WORK TO BE COMPLETED :: The data below holds a line containing "In order to" and a line containing "Pulse Connect Secure."; please quote exactly those two lines and every line between them, and nothing else.

Dataset items
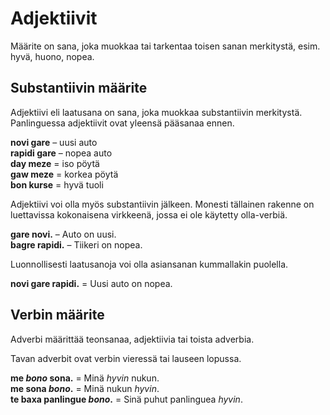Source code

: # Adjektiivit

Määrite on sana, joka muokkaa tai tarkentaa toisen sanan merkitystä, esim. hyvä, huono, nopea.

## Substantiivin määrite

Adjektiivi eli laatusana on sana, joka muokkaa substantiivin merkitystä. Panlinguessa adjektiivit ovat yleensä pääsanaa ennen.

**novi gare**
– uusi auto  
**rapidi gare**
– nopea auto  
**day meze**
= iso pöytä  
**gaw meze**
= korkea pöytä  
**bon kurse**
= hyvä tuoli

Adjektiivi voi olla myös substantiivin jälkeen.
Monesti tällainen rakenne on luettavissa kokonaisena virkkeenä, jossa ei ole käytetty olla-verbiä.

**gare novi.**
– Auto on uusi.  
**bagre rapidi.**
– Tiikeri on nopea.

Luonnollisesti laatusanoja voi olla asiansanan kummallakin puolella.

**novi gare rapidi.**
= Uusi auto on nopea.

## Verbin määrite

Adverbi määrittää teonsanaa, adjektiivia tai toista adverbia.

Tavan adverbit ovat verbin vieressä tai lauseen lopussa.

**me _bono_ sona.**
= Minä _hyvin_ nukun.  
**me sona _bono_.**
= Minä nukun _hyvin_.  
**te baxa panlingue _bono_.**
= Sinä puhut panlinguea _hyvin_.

---

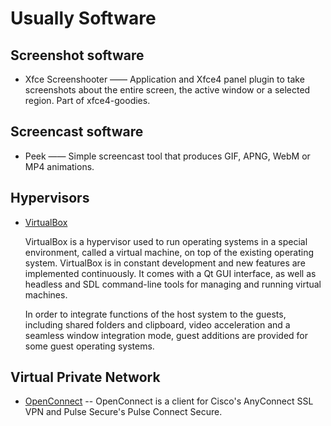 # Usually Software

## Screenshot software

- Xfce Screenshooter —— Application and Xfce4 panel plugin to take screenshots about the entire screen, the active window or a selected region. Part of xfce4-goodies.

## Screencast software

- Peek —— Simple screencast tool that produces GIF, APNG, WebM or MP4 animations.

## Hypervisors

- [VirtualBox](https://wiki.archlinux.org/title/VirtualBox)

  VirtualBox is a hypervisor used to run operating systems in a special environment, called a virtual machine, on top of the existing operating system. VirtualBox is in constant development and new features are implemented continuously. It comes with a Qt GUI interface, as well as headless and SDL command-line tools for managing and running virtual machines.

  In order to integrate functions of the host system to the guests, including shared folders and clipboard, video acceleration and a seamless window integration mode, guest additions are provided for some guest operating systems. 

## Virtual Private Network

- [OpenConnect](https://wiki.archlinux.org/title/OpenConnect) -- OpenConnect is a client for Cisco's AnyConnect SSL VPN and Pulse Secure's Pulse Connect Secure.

OUTPUT ::
  In order to integrate functions of the host system to the guests, including shared folders and clipboard, video acceleration and a seamless window integration mode, guest additions are provided for some guest operating systems. 

## Virtual Private Network

- [OpenConnect](https://wiki.archlinux.org/title/OpenConnect) -- OpenConnect is a client for Cisco's AnyConnect SSL VPN and Pulse Secure's Pulse Connect Secure.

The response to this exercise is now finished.